(What you should do): Retype all of the records shown beneath this task, exactly as they stand.

*** Records for the exercise ***

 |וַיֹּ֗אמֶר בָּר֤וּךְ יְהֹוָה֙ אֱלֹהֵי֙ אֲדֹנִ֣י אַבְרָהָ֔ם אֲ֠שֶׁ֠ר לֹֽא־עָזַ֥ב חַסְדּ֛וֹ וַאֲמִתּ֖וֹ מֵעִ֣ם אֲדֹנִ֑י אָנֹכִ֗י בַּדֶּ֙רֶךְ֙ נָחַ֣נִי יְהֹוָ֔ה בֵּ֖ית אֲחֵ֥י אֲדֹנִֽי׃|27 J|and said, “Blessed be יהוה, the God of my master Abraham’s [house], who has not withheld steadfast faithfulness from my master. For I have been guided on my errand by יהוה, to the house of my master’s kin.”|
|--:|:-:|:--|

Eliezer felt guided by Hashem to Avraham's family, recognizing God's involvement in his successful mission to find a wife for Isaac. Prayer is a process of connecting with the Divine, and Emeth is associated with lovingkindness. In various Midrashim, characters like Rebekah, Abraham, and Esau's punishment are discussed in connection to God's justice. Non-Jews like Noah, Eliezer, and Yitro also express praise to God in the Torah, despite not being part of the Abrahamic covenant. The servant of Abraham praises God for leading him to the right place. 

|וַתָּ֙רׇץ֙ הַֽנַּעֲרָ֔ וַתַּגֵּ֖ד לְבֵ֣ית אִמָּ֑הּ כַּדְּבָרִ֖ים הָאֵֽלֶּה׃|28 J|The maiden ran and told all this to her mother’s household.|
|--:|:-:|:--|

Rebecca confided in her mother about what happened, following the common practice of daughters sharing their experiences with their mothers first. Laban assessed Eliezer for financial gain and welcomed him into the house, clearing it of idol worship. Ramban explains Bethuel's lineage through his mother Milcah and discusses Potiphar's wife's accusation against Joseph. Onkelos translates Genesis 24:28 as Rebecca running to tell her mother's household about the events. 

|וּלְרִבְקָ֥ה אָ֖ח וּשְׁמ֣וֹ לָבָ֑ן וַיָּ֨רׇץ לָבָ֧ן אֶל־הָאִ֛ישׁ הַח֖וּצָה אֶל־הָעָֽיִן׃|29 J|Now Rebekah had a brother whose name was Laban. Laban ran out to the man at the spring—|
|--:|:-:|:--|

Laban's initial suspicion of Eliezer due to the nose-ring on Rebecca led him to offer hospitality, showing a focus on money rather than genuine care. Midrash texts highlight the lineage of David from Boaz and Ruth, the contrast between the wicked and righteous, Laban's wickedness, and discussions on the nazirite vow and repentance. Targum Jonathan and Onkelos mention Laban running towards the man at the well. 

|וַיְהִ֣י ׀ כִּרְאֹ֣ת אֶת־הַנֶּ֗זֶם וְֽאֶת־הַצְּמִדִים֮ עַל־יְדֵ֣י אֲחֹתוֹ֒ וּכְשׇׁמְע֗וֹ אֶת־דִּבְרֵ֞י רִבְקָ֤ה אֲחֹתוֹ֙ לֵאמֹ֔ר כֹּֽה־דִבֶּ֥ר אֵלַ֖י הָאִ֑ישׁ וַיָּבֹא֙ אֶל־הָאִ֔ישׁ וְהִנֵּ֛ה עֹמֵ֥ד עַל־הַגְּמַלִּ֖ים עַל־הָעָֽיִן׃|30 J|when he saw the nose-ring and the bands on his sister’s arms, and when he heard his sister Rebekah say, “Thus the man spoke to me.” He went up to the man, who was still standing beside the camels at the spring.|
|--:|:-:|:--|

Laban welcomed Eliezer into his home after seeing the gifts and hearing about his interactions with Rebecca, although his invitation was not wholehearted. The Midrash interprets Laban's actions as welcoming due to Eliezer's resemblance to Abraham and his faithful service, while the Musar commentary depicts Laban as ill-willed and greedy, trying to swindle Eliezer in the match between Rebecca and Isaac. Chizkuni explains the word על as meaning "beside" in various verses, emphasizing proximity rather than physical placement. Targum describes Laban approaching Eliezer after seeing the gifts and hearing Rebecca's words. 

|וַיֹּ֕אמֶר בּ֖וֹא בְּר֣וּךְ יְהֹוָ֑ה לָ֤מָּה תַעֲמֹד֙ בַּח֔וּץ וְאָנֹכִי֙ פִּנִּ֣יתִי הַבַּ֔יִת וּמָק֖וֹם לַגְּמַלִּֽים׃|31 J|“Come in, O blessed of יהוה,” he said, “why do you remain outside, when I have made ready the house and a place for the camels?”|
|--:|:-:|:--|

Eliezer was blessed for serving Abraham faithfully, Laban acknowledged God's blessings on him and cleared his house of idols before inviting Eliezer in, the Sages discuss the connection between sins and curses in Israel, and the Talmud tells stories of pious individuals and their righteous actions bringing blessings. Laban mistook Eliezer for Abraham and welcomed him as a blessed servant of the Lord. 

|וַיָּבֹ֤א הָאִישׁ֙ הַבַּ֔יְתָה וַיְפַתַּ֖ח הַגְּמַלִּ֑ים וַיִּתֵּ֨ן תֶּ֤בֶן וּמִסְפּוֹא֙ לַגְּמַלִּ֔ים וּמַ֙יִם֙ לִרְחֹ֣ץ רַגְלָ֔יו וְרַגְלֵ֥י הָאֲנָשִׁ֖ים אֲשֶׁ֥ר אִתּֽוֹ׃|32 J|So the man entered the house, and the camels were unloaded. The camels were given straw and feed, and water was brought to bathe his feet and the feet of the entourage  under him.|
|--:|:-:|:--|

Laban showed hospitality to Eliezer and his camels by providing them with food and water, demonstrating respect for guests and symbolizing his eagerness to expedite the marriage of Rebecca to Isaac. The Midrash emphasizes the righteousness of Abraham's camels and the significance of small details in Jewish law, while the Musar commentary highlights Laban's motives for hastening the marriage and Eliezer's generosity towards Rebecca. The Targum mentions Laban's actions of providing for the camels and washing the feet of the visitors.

***

(Exercise response):
 |וַיֹּ֗אמֶר בָּר֤וּךְ יְהֹוָה֙ אֱלֹהֵי֙ אֲדֹנִ֣י אַבְרָהָ֔ם אֲ֠שֶׁ֠ר לֹֽא־עָזַ֥ב חַסְדּ֛וֹ וַאֲמִתּ֖וֹ מֵעִ֣ם אֲדֹנִ֑י אָנֹכִ֗י בַּדֶּ֙רֶךְ֙ נָחַ֣נִי יְהֹוָ֔ה בֵּ֖ית אֲחֵ֥י אֲדֹנִֽי׃|27 J|and said, “Blessed be יהוה, the God of my master Abraham’s [house], who has not withheld steadfast faithfulness from my master. For I have been guided on my errand by יהוה, to the house of my master’s kin.”|
|--:|:-:|:--|

Eliezer felt guided by Hashem to Avraham's family, recognizing God's involvement in his successful mission to find a wife for Isaac. Prayer is a process of connecting with the Divine, and Emeth is associated with lovingkindness. In various Midrashim, characters like Rebekah, Abraham, and Esau's punishment are discussed in connection to God's justice. Non-Jews like Noah, Eliezer, and Yitro also express praise to God in the Torah, despite not being part of the Abrahamic covenant. The servant of Abraham praises God for leading him to the right place. 

|וַתָּ֙רׇץ֙ הַֽנַּעֲרָ֔ וַתַּגֵּ֖ד לְבֵ֣ית אִמָּ֑הּ כַּדְּבָרִ֖ים הָאֵֽלֶּה׃|28 J|The maiden ran and told all this to her mother’s household.|
|--:|:-:|:--|

Rebecca confided in her mother about what happened, following the common practice of daughters sharing their experiences with their mothers first. Laban assessed Eliezer for financial gain and welcomed him into the house, clearing it of idol worship. Ramban explains Bethuel's lineage through his mother Milcah and discusses Potiphar's wife's accusation against Joseph. Onkelos translates Genesis 24:28 as Rebecca running to tell her mother's household about the events. 

|וּלְרִבְקָ֥ה אָ֖ח וּשְׁמ֣וֹ לָבָ֑ן וַיָּ֨רׇץ לָבָ֧ן אֶל־הָאִ֛ישׁ הַח֖וּצָה אֶל־הָעָֽיִן׃|29 J|Now Rebekah had a brother whose name was Laban. Laban ran out to the man at the spring—|
|--:|:-:|:--|

Laban's initial suspicion of Eliezer due to the nose-ring on Rebecca led him to offer hospitality, showing a focus on money rather than genuine care. Midrash texts highlight the lineage of David from Boaz and Ruth, the contrast between the wicked and righteous, Laban's wickedness, and discussions on the nazirite vow and repentance. Targum Jonathan and Onkelos mention Laban running towards the man at the well. 

|וַיְהִ֣י ׀ כִּרְאֹ֣ת אֶת־הַנֶּ֗זֶם וְֽאֶת־הַצְּמִדִים֮ עַל־יְדֵ֣י אֲחֹתוֹ֒ וּכְשׇׁמְע֗וֹ אֶת־דִּבְרֵ֞י רִבְקָ֤ה אֲחֹתוֹ֙ לֵאמֹ֔ר כֹּֽה־דִבֶּ֥ר אֵלַ֖י הָאִ֑ישׁ וַיָּבֹא֙ אֶל־הָאִ֔ישׁ וְהִנֵּ֛ה עֹמֵ֥ד עַל־הַגְּמַלִּ֖ים עַל־הָעָֽיִן׃|30 J|when he saw the nose-ring and the bands on his sister’s arms, and when he heard his sister Rebekah say, “Thus the man spoke to me.” He went up to the man, who was still standing beside the camels at the spring.|
|--:|:-:|:--|

Laban welcomed Eliezer into his home after seeing the gifts and hearing about his interactions with Rebecca, although his invitation was not wholehearted. The Midrash interprets Laban's actions as welcoming due to Eliezer's resemblance to Abraham and his faithful service, while the Musar commentary depicts Laban as ill-willed and greedy, trying to swindle Eliezer in the match between Rebecca and Isaac. Chizkuni explains the word על as meaning "beside" in various verses, emphasizing proximity rather than physical placement. Targum describes Laban approaching Eliezer after seeing the gifts and hearing Rebecca's words. 

|וַיֹּ֕אמֶר בּ֖וֹא בְּר֣וּךְ יְהֹוָ֑ה לָ֤מָּה תַעֲמֹד֙ בַּח֔וּץ וְאָנֹכִי֙ פִּנִּ֣יתִי הַבַּ֔יִת וּמָק֖וֹם לַגְּמַלִּֽים׃|31 J|“Come in, O blessed of יהוה,” he said, “why do you remain outside, when I have made ready the house and a place for the camels?”|
|--:|:-:|:--|

Eliezer was blessed for serving Abraham faithfully, Laban acknowledged God's blessings on him and cleared his house of idols before inviting Eliezer in, the Sages discuss the connection between sins and curses in Israel, and the Talmud tells stories of pious individuals and their righteous actions bringing blessings. Laban mistook Eliezer for Abraham and welcomed him as a blessed servant of the Lord. 

|וַיָּבֹ֤א הָאִישׁ֙ הַבַּ֔יְתָה וַיְפַתַּ֖ח הַגְּמַלִּ֑ים וַיִּתֵּ֨ן תֶּ֤בֶן וּמִסְפּוֹא֙ לַגְּמַלִּ֔ים וּמַ֙יִם֙ לִרְחֹ֣ץ רַגְלָ֔יו וְרַגְלֵ֥י הָאֲנָשִׁ֖ים אֲשֶׁ֥ר אִתּֽוֹ׃|32 J|So the man entered the house, and the camels were unloaded. The camels were given straw and feed, and water was brought to bathe his feet and the feet of the entourage  under him.|
|--:|:-:|:--|

Laban showed hospitality to Eliezer and his camels by providing them with food and water, demonstrating respect for guests and symbolizing his eagerness to expedite the marriage of Rebecca to Isaac. The Midrash emphasizes the righteousness of Abraham's camels and the significance of small details in Jewish law, while the Musar commentary highlights Laban's motives for hastening the marriage and Eliezer's generosity towards Rebecca. The Targum mentions Laban's actions of providing for the camels and washing the feet of the visitors.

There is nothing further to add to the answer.